The crisis has already seen Fitch take 32 negative rating actions affecting 26 countries this year, but with more than a third of its 118 sovereign grades still carrying “negative outlook” downgrade warnings the numbers are expected to jump further.
It is also set to tip the balance between the fiscally stronger countries in the triple-A to BBB- “investment grade” band, and those with weaker finances in the junk, or “speculative grade” category, as it is also known.
“Five sovereigns rated ‘BBB-’ are on Negative Outlook, suggesting speculative grade ratings will soon outnumber those in investment grade for the first time,” Fitch’s top sovereign analysts, James McCormack and Tony Stringer, said in a report.
Becoming a “fallen angel” - as a downgrade to junk is known in rating agency parlance - can set off a wave of problems.
It automatically excludes the country’s bonds from certain high-profile investment indexes, which means conservative funds - active managers as well as passive “trackers” - are no longer able to buy and sell them.
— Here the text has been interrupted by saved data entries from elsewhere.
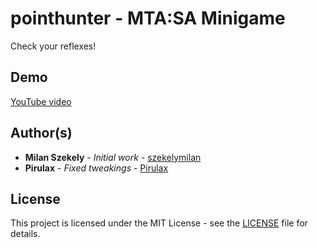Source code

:# pointhunter - MTA:SA Minigame
Check your reflexes!

## Demo
[YouTube video](https://www.youtube.com/watch?v=7tF5LSWwPgY)

## Author(s)
* **Milan Szekely** - *Initial work* - [szekelymilan](https://github.com/szekelymilan)
* **Pirulax** - *Fixed tweakings* - [Pirulax](https://github.com/Pirulax)

## License
This project is licensed under the MIT License - see the [LICENSE](LICENSE) file for details.

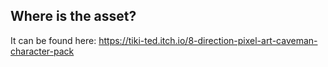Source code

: ## Where is the asset?
It can be found here: https://tiki-ted.itch.io/8-direction-pixel-art-caveman-character-pack
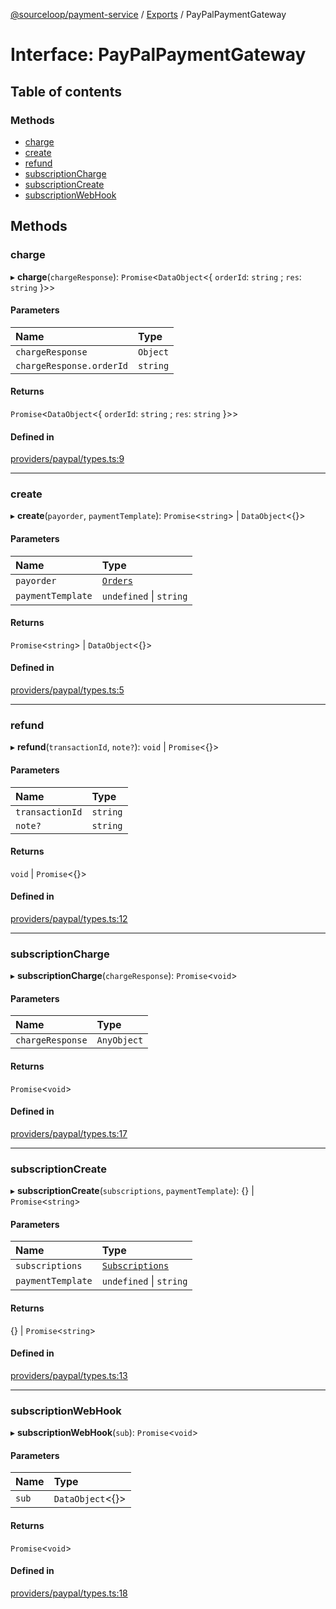 [@sourceloop/payment-service](../README.md) / [Exports](../modules.md) / PayPalPaymentGateway

# Interface: PayPalPaymentGateway

## Table of contents

### Methods

- [charge](PayPalPaymentGateway.md#charge)
- [create](PayPalPaymentGateway.md#create)
- [refund](PayPalPaymentGateway.md#refund)
- [subscriptionCharge](PayPalPaymentGateway.md#subscriptioncharge)
- [subscriptionCreate](PayPalPaymentGateway.md#subscriptioncreate)
- [subscriptionWebHook](PayPalPaymentGateway.md#subscriptionwebhook)

## Methods

### charge

▸ **charge**(`chargeResponse`): `Promise`<`DataObject`<{ `orderId`: `string` ; `res`: `string`  }\>\>

#### Parameters

| Name | Type |
| :------ | :------ |
| `chargeResponse` | `Object` |
| `chargeResponse.orderId` | `string` |

#### Returns

`Promise`<`DataObject`<{ `orderId`: `string` ; `res`: `string`  }\>\>

#### Defined in

[providers/paypal/types.ts:9](https://github.com/sourcefuse/loopback4-microservice-catalog/blob/00e854d46/services/payment-service/src/providers/paypal/types.ts#L9)

___

### create

▸ **create**(`payorder`, `paymentTemplate`): `Promise`<`string`\> \| `DataObject`<{}\>

#### Parameters

| Name | Type |
| :------ | :------ |
| `payorder` | [`Orders`](../classes/Orders.md) |
| `paymentTemplate` | `undefined` \| `string` |

#### Returns

`Promise`<`string`\> \| `DataObject`<{}\>

#### Defined in

[providers/paypal/types.ts:5](https://github.com/sourcefuse/loopback4-microservice-catalog/blob/00e854d46/services/payment-service/src/providers/paypal/types.ts#L5)

___

### refund

▸ **refund**(`transactionId`, `note?`): `void` \| `Promise`<{}\>

#### Parameters

| Name | Type |
| :------ | :------ |
| `transactionId` | `string` |
| `note?` | `string` |

#### Returns

`void` \| `Promise`<{}\>

#### Defined in

[providers/paypal/types.ts:12](https://github.com/sourcefuse/loopback4-microservice-catalog/blob/00e854d46/services/payment-service/src/providers/paypal/types.ts#L12)

___

### subscriptionCharge

▸ **subscriptionCharge**(`chargeResponse`): `Promise`<`void`\>

#### Parameters

| Name | Type |
| :------ | :------ |
| `chargeResponse` | `AnyObject` |

#### Returns

`Promise`<`void`\>

#### Defined in

[providers/paypal/types.ts:17](https://github.com/sourcefuse/loopback4-microservice-catalog/blob/00e854d46/services/payment-service/src/providers/paypal/types.ts#L17)

___

### subscriptionCreate

▸ **subscriptionCreate**(`subscriptions`, `paymentTemplate`): {} \| `Promise`<`string`\>

#### Parameters

| Name | Type |
| :------ | :------ |
| `subscriptions` | [`Subscriptions`](../classes/Subscriptions.md) |
| `paymentTemplate` | `undefined` \| `string` |

#### Returns

{} \| `Promise`<`string`\>

#### Defined in

[providers/paypal/types.ts:13](https://github.com/sourcefuse/loopback4-microservice-catalog/blob/00e854d46/services/payment-service/src/providers/paypal/types.ts#L13)

___

### subscriptionWebHook

▸ **subscriptionWebHook**(`sub`): `Promise`<`void`\>

#### Parameters

| Name | Type |
| :------ | :------ |
| `sub` | `DataObject`<{}\> |

#### Returns

`Promise`<`void`\>

#### Defined in

[providers/paypal/types.ts:18](https://github.com/sourcefuse/loopback4-microservice-catalog/blob/00e854d46/services/payment-service/src/providers/paypal/types.ts#L18)
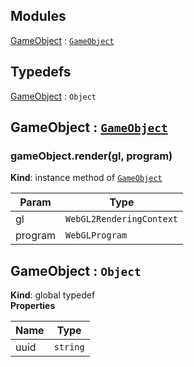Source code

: ## Modules

<dl>
<dt><a href="#module_GameObject">GameObject</a> : <code><a href="#GameObject">GameObject</a></code></dt>
<dd></dd>
</dl>

## Typedefs

<dl>
<dt><a href="#GameObject">GameObject</a> : <code>Object</code></dt>
<dd></dd>
</dl>

<a name="module_GameObject"></a>

## GameObject : [<code>GameObject</code>](#GameObject)
<a name="module_GameObject+render"></a>

### gameObject.render(gl, program)
**Kind**: instance method of [<code>GameObject</code>](#module_GameObject)  

| Param | Type |
| --- | --- |
| gl | <code>WebGL2RenderingContext</code> | 
| program | <code>WebGLProgram</code> | 

<a name="GameObject"></a>

## GameObject : <code>Object</code>
**Kind**: global typedef  
**Properties**

| Name | Type |
| --- | --- |
| uuid | <code>string</code> |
It can push up borrowing costs and cut the bonds’ value as collateral at central bank funding operations too.
Countries teetering on the brink for Fitch are Colombia, India, Morocco, Romania and Uruguay. Italy and Mexico, which have two of the biggest bond markets in the world, are on BBB- too, although the ratings currently have “stable” outlooks.
There is no region in the world with less than five sovereigns on a negative outlook. In Latin America and the Middle East & Africa the numbers are in double digits and Fitch sees severe and lasting damage to globally.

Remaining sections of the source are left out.